Por, Jean Carlos Pinoargote
Honorato Vásquez, una joya natural resplandeciente en el corazón de Manabí, se erige como una obra maestra de la madre naturaleza, emulando la magnificencia que caracteriza al escenario ecuatoriano. Como una danza de luz y agua, esta maravilla natural, conocida como La Chorrera, despierta la curiosidad y la admiración de viajeros que buscan descubrir sus misterios escondidos entre las brumas que envuelven sus caídas.
Genesis Bailón, propietaria de un restaurante que se yergue a orillas de las aguas serenas de La Chorrera, comparte su perspectiva sobre la magia que emana de este rincón paradisíaco. «La Chorrera es un regalo para nosotros», puntualiza con entusiasmo. Desde su mirador privilegiado, los visitantes tienen la oportunidad de saborear la tranquilidad del entorno, mientras se deleitan con las exquisiteces que ofrece la comida tradicional manabita.
Carlos Mendoza, morador de Honorato Vásquez, atestigua cómo el turismo ha transformado la vida local, «la economía de Poza honda ha florecido gracias a los viajeros. Su llegada ha traído prosperidad a la zona, y la sonrisa en el rostro de nuestros huéspedes refleja la alegría que compartimos con ellos».

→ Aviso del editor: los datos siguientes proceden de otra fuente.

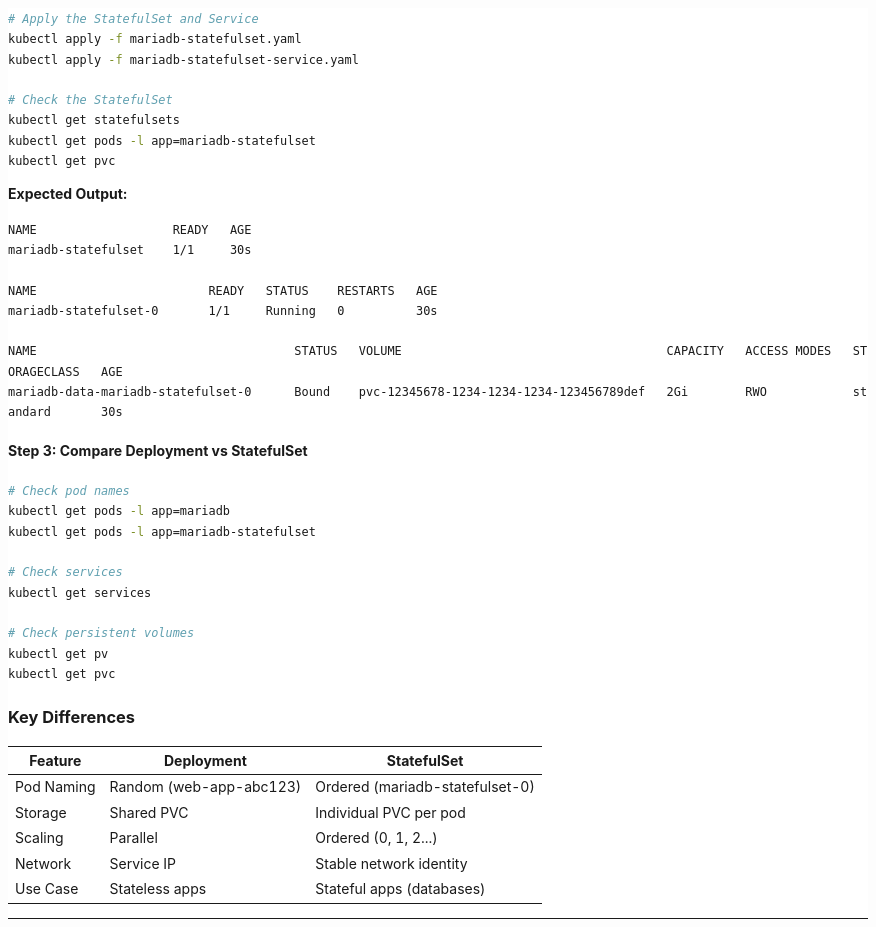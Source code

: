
 ```bash
# Apply the StatefulSet and Service
kubectl apply -f mariadb-statefulset.yaml
kubectl apply -f mariadb-statefulset-service.yaml

# Check the StatefulSet
kubectl get statefulsets
kubectl get pods -l app=mariadb-statefulset
kubectl get pvc
```

**Expected Output:**
```
NAME                   READY   AGE
mariadb-statefulset    1/1     30s

NAME                        READY   STATUS    RESTARTS   AGE
mariadb-statefulset-0       1/1     Running   0          30s

NAME                                    STATUS   VOLUME                                     CAPACITY   ACCESS MODES   STORAGECLASS   AGE
mariadb-data-mariadb-statefulset-0      Bound    pvc-12345678-1234-1234-1234-123456789def   2Gi        RWO            standard       30s
```

#### Step 3: Compare Deployment vs StatefulSet

```bash
# Check pod names
kubectl get pods -l app=mariadb
kubectl get pods -l app=mariadb-statefulset

# Check services
kubectl get services

# Check persistent volumes
kubectl get pv
kubectl get pvc
```

### Key Differences

| Feature | Deployment | StatefulSet |
|---------|------------|-------------|
| Pod Naming | Random (web-app-abc123) | Ordered (mariadb-statefulset-0) |
| Storage | Shared PVC | Individual PVC per pod |
| Scaling | Parallel | Ordered (0, 1, 2...) |
| Network | Service IP | Stable network identity |
| Use Case | Stateless apps | Stateful apps (databases) |

---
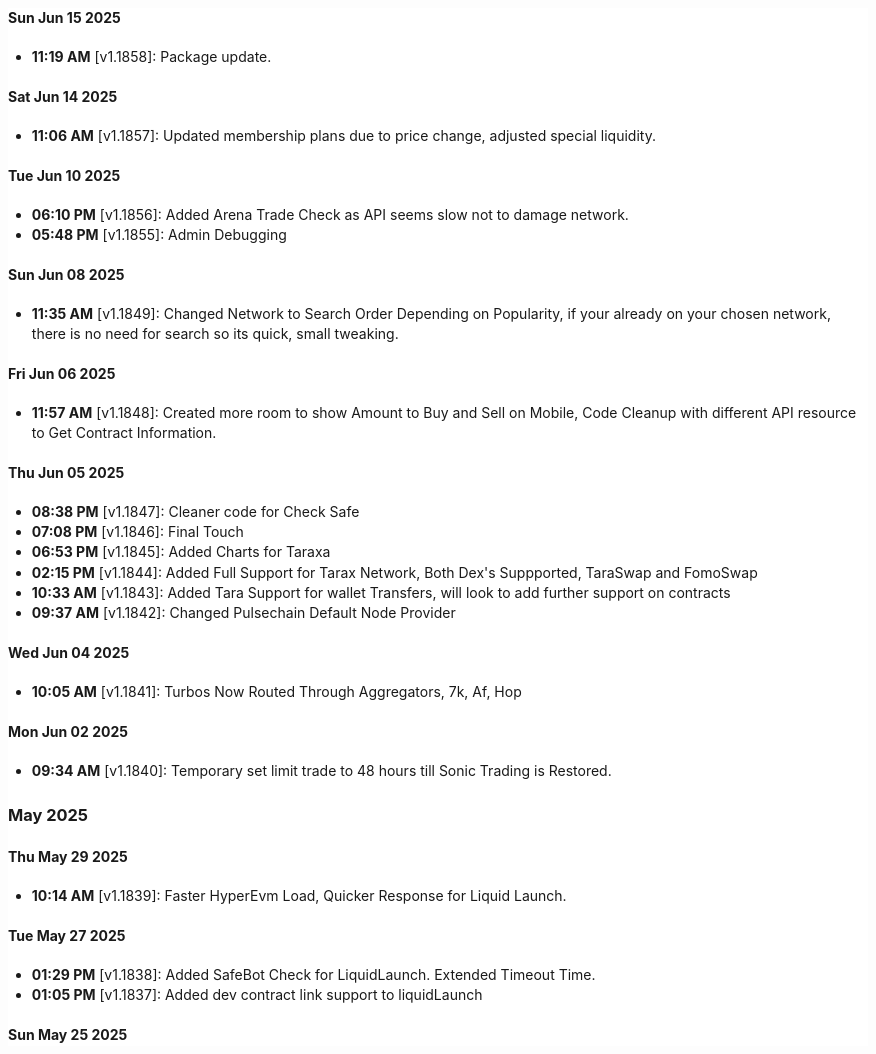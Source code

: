 #### Sun Jun 15 2025

* **11:19 AM** \[v1.1858]: Package update.

#### Sat Jun 14 2025

* **11:06 AM** \[v1.1857]: Updated membership plans due to price change, adjusted special liquidity.

#### Tue Jun 10 2025

* **06:10 PM** \[v1.1856]: Added Arena Trade Check as API seems slow not to damage network.
* **05:48 PM** \[v1.1855]: Admin Debugging

#### Sun Jun 08 2025

* **11:35 AM** \[v1.1849]: Changed Network to Search Order Depending on Popularity, if your already on your chosen network, there is no need for search so its quick, small tweaking.

#### Fri Jun 06 2025

* **11:57 AM** \[v1.1848]: Created more room to show Amount to Buy and Sell on Mobile, Code Cleanup with different API resource to Get Contract Information.

#### Thu Jun 05 2025

* **08:38 PM** \[v1.1847]: Cleaner code for Check Safe
* **07:08 PM** \[v1.1846]: Final Touch
* **06:53 PM** \[v1.1845]: Added Charts for Taraxa
* **02:15 PM** \[v1.1844]: Added Full Support for Tarax Network, Both Dex's Suppported, TaraSwap and FomoSwap
* **10:33 AM** \[v1.1843]: Added Tara Support for wallet Transfers, will look to add further support on contracts
* **09:37 AM** \[v1.1842]: Changed Pulsechain Default Node Provider

#### Wed Jun 04 2025

* **10:05 AM** \[v1.1841]: Turbos Now Routed Through Aggregators, 7k, Af, Hop

#### Mon Jun 02 2025

* **09:34 AM** \[v1.1840]: Temporary set limit trade to 48 hours till Sonic Trading is Restored.

### May 2025

#### Thu May 29 2025

* **10:14 AM** \[v1.1839]: Faster HyperEvm Load, Quicker Response for Liquid Launch.

#### Tue May 27 2025

* **01:29 PM** \[v1.1838]: Added SafeBot Check for LiquidLaunch. Extended Timeout Time.
* **01:05 PM** \[v1.1837]: Added dev contract link support to liquidLaunch

#### Sun May 25 2025
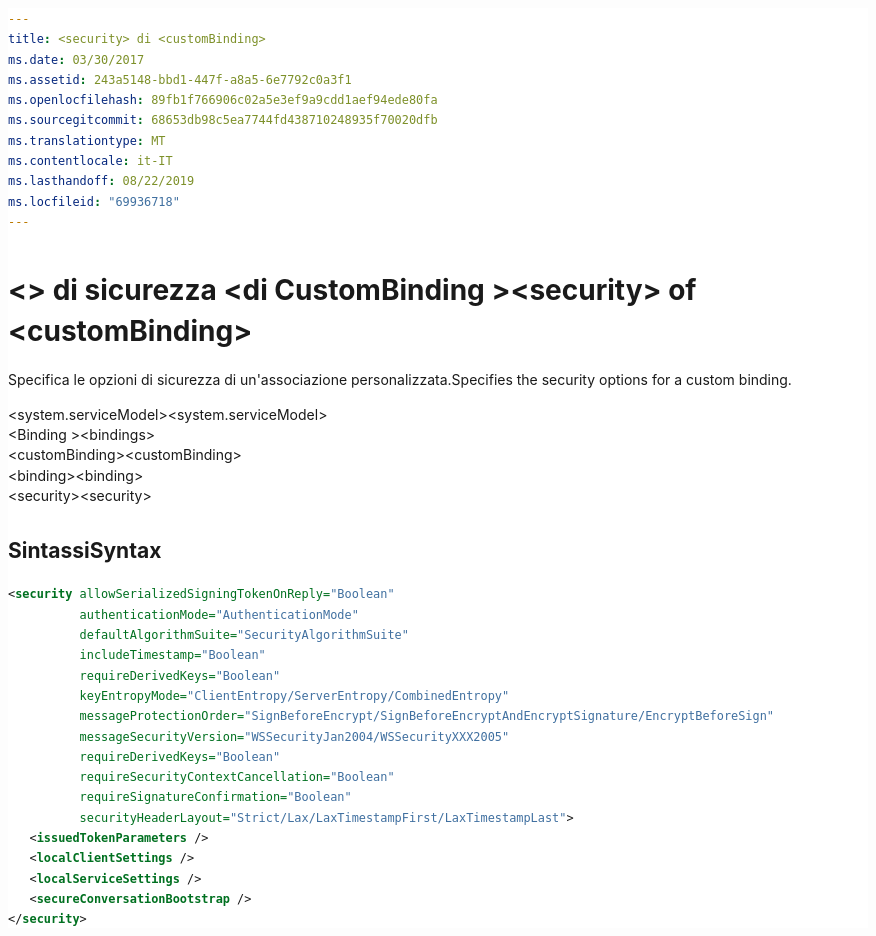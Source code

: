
 ```yaml
---
title: <security> di <customBinding>
ms.date: 03/30/2017
ms.assetid: 243a5148-bbd1-447f-a8a5-6e7792c0a3f1
ms.openlocfilehash: 89fb1f766906c02a5e3ef9a9cdd1aef94ede80fa
ms.sourcegitcommit: 68653db98c5ea7744fd438710248935f70020dfb
ms.translationtype: MT
ms.contentlocale: it-IT
ms.lasthandoff: 08/22/2019
ms.locfileid: "69936718"
---
```

# <a name="security-of-custombinding"></a><span data-ttu-id="58ed6-102">\<> di sicurezza \<di CustomBinding ></span><span class="sxs-lookup"><span data-stu-id="58ed6-102">\<security> of \<customBinding></span></span>
<span data-ttu-id="58ed6-103">Specifica le opzioni di sicurezza di un'associazione personalizzata.</span><span class="sxs-lookup"><span data-stu-id="58ed6-103">Specifies the security options for a custom binding.</span></span>  
  
 <span data-ttu-id="58ed6-104">\<system.serviceModel></span><span class="sxs-lookup"><span data-stu-id="58ed6-104">\<system.serviceModel></span></span>  
<span data-ttu-id="58ed6-105">\<Binding ></span><span class="sxs-lookup"><span data-stu-id="58ed6-105">\<bindings></span></span>  
<span data-ttu-id="58ed6-106">\<customBinding></span><span class="sxs-lookup"><span data-stu-id="58ed6-106">\<customBinding></span></span>  
<span data-ttu-id="58ed6-107">\<binding></span><span class="sxs-lookup"><span data-stu-id="58ed6-107">\<binding></span></span>  
<span data-ttu-id="58ed6-108">\<security></span><span class="sxs-lookup"><span data-stu-id="58ed6-108">\<security></span></span>  
  
## <a name="syntax"></a><span data-ttu-id="58ed6-109">Sintassi</span><span class="sxs-lookup"><span data-stu-id="58ed6-109">Syntax</span></span>  
  
```xml  
<security allowSerializedSigningTokenOnReply="Boolean"
          authenticationMode="AuthenticationMode"
          defaultAlgorithmSuite="SecurityAlgorithmSuite"
          includeTimestamp="Boolean"
          requireDerivedKeys="Boolean"
          keyEntropyMode="ClientEntropy/ServerEntropy/CombinedEntropy"
          messageProtectionOrder="SignBeforeEncrypt/SignBeforeEncryptAndEncryptSignature/EncryptBeforeSign"
          messageSecurityVersion="WSSecurityJan2004/WSSecurityXXX2005"
          requireDerivedKeys="Boolean"
          requireSecurityContextCancellation="Boolean"
          requireSignatureConfirmation="Boolean"
          securityHeaderLayout="Strict/Lax/LaxTimestampFirst/LaxTimestampLast">
   <issuedTokenParameters />
   <localClientSettings />
   <localServiceSettings />
   <secureConversationBootstrap />
</security>
```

La esencia de Honorato Vásquez, como una joya custodiada por el tiempo, yace en su capacidad de fusionar la modernidad turística con la autenticidad. Aquí, los turistas son como aventureros que descubren el tesoro de la hospitalidad local mientras exploran las maravillas naturales. La Chorrera, una gema resplandeciente en el corazón de Manabí, promete no solo un viaje, sino un valioso obsequio donde lo natural se mezcla con la magia humana en un cofre de experiencias únicas.